Give the number of lines in the records that include the word "complexity", and nothing besides.

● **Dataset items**
◇ ◇ ◇ ◇ ◇

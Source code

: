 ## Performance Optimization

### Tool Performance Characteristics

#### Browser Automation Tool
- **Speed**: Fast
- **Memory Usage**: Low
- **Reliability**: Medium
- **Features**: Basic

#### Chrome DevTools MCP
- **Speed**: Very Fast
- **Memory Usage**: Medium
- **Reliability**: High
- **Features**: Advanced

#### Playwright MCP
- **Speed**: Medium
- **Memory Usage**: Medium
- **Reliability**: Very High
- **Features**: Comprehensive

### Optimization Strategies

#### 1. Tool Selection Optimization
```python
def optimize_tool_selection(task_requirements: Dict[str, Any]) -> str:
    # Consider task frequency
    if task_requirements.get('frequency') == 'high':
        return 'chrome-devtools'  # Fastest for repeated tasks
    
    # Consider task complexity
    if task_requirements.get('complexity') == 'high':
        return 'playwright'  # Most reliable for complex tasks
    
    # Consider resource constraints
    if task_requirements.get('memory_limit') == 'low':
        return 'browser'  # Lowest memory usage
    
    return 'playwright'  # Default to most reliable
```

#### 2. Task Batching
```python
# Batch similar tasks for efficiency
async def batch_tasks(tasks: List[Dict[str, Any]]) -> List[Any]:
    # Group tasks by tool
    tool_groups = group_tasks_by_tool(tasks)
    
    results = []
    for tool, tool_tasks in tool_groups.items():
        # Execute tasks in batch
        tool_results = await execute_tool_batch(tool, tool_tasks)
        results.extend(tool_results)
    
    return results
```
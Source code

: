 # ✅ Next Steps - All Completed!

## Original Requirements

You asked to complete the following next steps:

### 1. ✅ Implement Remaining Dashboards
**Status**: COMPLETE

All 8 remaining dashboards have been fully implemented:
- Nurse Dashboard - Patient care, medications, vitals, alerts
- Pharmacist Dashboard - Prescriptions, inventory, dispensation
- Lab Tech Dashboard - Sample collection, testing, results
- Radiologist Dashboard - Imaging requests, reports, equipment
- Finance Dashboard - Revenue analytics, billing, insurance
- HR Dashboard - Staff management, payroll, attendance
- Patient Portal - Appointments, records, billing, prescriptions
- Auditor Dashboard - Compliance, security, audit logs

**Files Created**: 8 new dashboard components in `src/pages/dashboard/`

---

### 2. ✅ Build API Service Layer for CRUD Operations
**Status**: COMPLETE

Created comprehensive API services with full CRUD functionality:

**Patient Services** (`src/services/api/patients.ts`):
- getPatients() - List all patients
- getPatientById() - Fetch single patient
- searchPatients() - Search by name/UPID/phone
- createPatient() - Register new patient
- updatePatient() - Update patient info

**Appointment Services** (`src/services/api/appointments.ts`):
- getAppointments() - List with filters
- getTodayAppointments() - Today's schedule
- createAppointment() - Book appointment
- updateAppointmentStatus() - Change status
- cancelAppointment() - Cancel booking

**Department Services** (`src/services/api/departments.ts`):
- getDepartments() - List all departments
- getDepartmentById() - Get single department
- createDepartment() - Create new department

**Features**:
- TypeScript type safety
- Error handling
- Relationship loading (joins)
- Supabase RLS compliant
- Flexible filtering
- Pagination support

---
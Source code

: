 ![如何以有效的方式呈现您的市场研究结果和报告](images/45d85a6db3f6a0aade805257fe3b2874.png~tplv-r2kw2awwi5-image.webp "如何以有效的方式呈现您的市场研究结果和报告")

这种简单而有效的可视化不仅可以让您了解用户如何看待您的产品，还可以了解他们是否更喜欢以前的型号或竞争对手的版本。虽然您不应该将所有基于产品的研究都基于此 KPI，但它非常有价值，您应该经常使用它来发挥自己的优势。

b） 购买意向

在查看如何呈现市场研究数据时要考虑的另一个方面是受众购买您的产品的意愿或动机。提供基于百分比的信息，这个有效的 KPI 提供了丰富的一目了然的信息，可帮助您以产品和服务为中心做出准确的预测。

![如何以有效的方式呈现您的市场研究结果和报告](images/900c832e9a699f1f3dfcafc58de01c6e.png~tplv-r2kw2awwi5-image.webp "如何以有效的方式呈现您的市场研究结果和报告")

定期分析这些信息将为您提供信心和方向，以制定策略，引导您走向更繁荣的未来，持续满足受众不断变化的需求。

◇ ◇ ◇ ◇ ◇

● **EXERCISE RESULT**
2